Task requirements: Only the lines that contain the string "item" belong in the answer; pull them from the records.
===
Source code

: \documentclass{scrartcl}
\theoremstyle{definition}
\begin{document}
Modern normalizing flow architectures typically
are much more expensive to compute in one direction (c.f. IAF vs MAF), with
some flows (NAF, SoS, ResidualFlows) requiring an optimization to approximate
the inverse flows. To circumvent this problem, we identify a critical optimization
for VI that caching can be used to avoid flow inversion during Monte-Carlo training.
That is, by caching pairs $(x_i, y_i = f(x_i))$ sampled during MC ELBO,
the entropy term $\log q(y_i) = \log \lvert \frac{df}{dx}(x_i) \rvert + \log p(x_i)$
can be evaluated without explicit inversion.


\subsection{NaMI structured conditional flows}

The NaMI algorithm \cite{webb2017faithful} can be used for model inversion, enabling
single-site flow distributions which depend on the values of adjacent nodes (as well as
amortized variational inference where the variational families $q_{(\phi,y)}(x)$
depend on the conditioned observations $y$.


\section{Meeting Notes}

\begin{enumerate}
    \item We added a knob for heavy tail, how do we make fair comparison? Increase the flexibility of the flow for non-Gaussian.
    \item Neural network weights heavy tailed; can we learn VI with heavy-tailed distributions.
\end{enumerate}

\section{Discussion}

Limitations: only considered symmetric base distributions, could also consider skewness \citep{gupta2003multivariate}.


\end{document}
===
Exercise result:
    \item We added a knob for heavy tail, how do we make fair comparison? Increase the flexibility of the flow for non-Gaussian.
    \item Neural network weights heavy tailed; can we learn VI with heavy-tailed distributions.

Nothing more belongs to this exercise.